#### EXERCISE GOAL:
Restate every record word for word, without the pictures.

"""

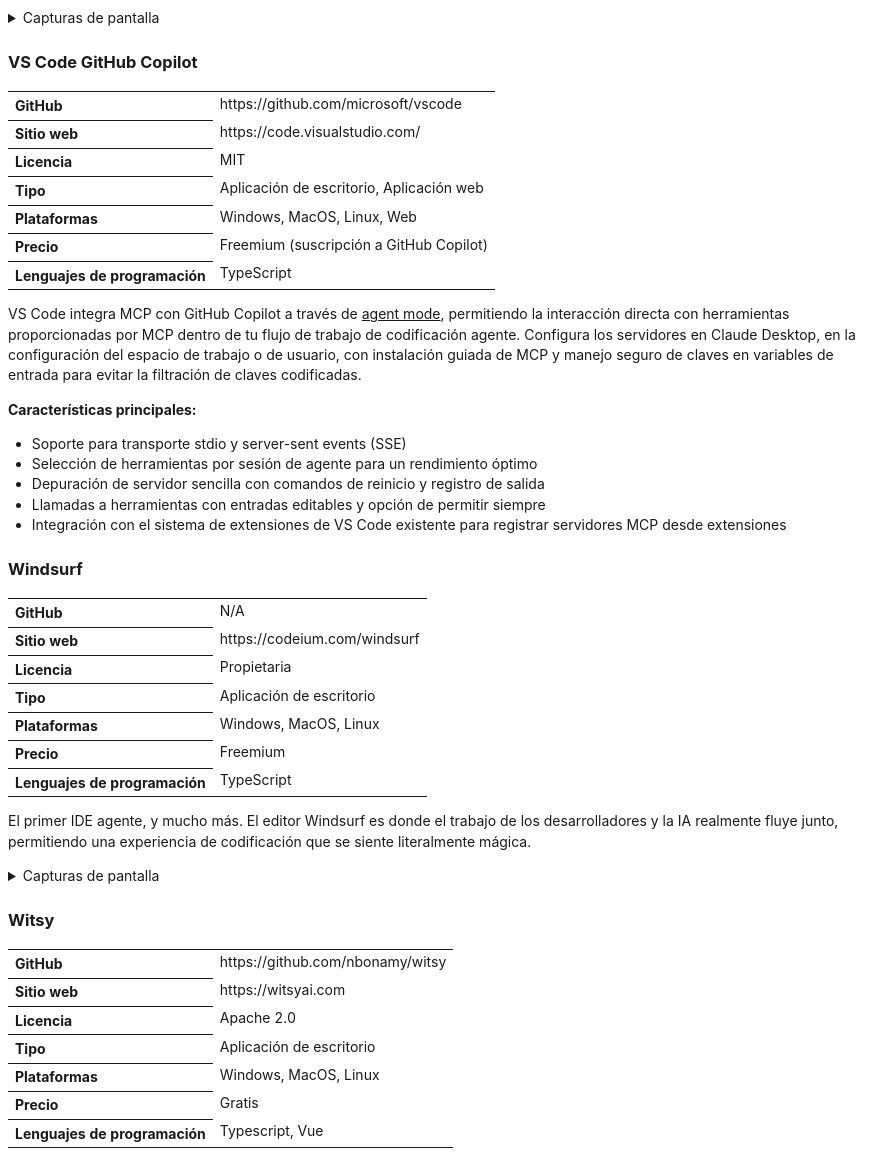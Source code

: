 <details><summary>Capturas de pantalla</summary></details>

### VS Code GitHub Copilot

<table>
<tr><th align="left">GitHub</th><td>https://github.com/microsoft/vscode</td></tr>
<tr><th align="left">Sitio web</th><td>https://code.visualstudio.com/</td></tr>
<tr><th align="left">Licencia</th><td>MIT</td></tr>
<tr><th align="left">Tipo</th><td>Aplicación de escritorio, Aplicación web</td></tr>
<tr><th align="left">Plataformas</th><td>Windows, MacOS, Linux, Web</td></tr>
<tr><th align="left">Precio</th><td>Freemium (suscripción a GitHub Copilot)</td></tr>
<tr><th align="left">Lenguajes de programación</th><td>TypeScript</td></tr>
</table>

VS Code integra MCP con GitHub Copilot a través de [agent mode](https://code.visualstudio.com/docs/copilot/chat/chat-agent-mode), permitiendo la interacción directa con herramientas proporcionadas por MCP dentro de tu flujo de trabajo de codificación agente. Configura los servidores en Claude Desktop, en la configuración del espacio de trabajo o de usuario, con instalación guiada de MCP y manejo seguro de claves en variables de entrada para evitar la filtración de claves codificadas.

**Características principales:**

- Soporte para transporte stdio y server-sent events (SSE)
- Selección de herramientas por sesión de agente para un rendimiento óptimo
- Depuración de servidor sencilla con comandos de reinicio y registro de salida
- Llamadas a herramientas con entradas editables y opción de permitir siempre
- Integración con el sistema de extensiones de VS Code existente para registrar servidores MCP desde extensiones

### Windsurf

<table>
<tr><th align="left">GitHub</th><td>N/A</td></tr>
<tr><th align="left">Sitio web</th><td>https://codeium.com/windsurf</td></tr>
<tr><th align="left">Licencia</th><td>Propietaria</td></tr>
<tr><th align="left">Tipo</th><td>Aplicación de escritorio</td></tr>
<tr><th align="left">Plataformas</th><td>Windows, MacOS, Linux</td></tr>
<tr><th align="left">Precio</th><td>Freemium</td></tr>
<tr><th align="left">Lenguajes de programación</th><td>TypeScript</td></tr>
</table>

El primer IDE agente, y mucho más. El editor Windsurf es donde el trabajo de los desarrolladores y la IA realmente fluye junto, permitiendo una experiencia de codificación que se siente literalmente mágica.

<details><summary>Capturas de pantalla</summary></details>

### Witsy

<table>
<tr><th align="left">GitHub</th><td>https://github.com/nbonamy/witsy</td></tr>
<tr><th align="left">Sitio web</th><td>https://witsyai.com</td></tr>
<tr><th align="left">Licencia</th><td>Apache 2.0</td></tr>
<tr><th align="left">Tipo</th><td>Aplicación de escritorio</td></tr>
<tr><th align="left">Plataformas</th><td>Windows, MacOS, Linux</td></tr>
<tr><th align="left">Precio</th><td>Gratis</td></tr>
<tr><th align="left">Lenguajes de programación</th><td>Typescript, Vue</td></tr>
</table>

"""

#### TASK ANSWER:
Source code

: <details><summary>Capturas de pantalla</summary></details>

### VS Code GitHub Copilot

<table>
<tr><th align="left">GitHub</th><td>https://github.com/microsoft/vscode</td></tr>
<tr><th align="left">Sitio web</th><td>https://code.visualstudio.com/</td></tr>
<tr><th align="left">Licencia</th><td>MIT</td></tr>
<tr><th align="left">Tipo</th><td>Aplicación de escritorio, Aplicación web</td></tr>
<tr><th align="left">Plataformas</th><td>Windows, MacOS, Linux, Web</td></tr>
<tr><th align="left">Precio</th><td>Freemium (suscripción a GitHub Copilot)</td></tr>
<tr><th align="left">Lenguajes de programación</th><td>TypeScript</td></tr>
</table>

VS Code integra MCP con GitHub Copilot a través de [agent mode](https://code.visualstudio.com/docs/copilot/chat/chat-agent-mode), permitiendo la interacción directa con herramientas proporcionadas por MCP dentro de tu flujo de trabajo de codificación agente. Configura los servidores en Claude Desktop, en la configuración del espacio de trabajo o de usuario, con instalación guiada de MCP y manejo seguro de claves en variables de entrada para evitar la filtración de claves codificadas.

**Características principales:**

- Soporte para transporte stdio y server-sent events (SSE)
- Selección de herramientas por sesión de agente para un rendimiento óptimo
- Depuración de servidor sencilla con comandos de reinicio y registro de salida
- Llamadas a herramientas con entradas editables y opción de permitir siempre
- Integración con el sistema de extensiones de VS Code existente para registrar servidores MCP desde extensiones

### Windsurf

<table>
<tr><th align="left">GitHub</th><td>N/A</td></tr>
<tr><th align="left">Sitio web</th><td>https://codeium.com/windsurf</td></tr>
<tr><th align="left">Licencia</th><td>Propietaria</td></tr>
<tr><th align="left">Tipo</th><td>Aplicación de escritorio</td></tr>
<tr><th align="left">Plataformas</th><td>Windows, MacOS, Linux</td></tr>
<tr><th align="left">Precio</th><td>Freemium</td></tr>
<tr><th align="left">Lenguajes de programación</th><td>TypeScript</td></tr>
</table>

El primer IDE agente, y mucho más. El editor Windsurf es donde el trabajo de los desarrolladores y la IA realmente fluye junto, permitiendo una experiencia de codificación que se siente literalmente mágica.

<details><summary>Capturas de pantalla</summary></details>

### Witsy

<table>
<tr><th align="left">GitHub</th><td>https://github.com/nbonamy/witsy</td></tr>
<tr><th align="left">Sitio web</th><td>https://witsyai.com</td></tr>
<tr><th align="left">Licencia</th><td>Apache 2.0</td></tr>
<tr><th align="left">Tipo</th><td>Aplicación de escritorio</td></tr>
<tr><th align="left">Plataformas</th><td>Windows, MacOS, Linux</td></tr>
<tr><th align="left">Precio</th><td>Gratis</td></tr>
<tr><th align="left">Lenguajes de programación</th><td>Typescript, Vue</td></tr>
</table>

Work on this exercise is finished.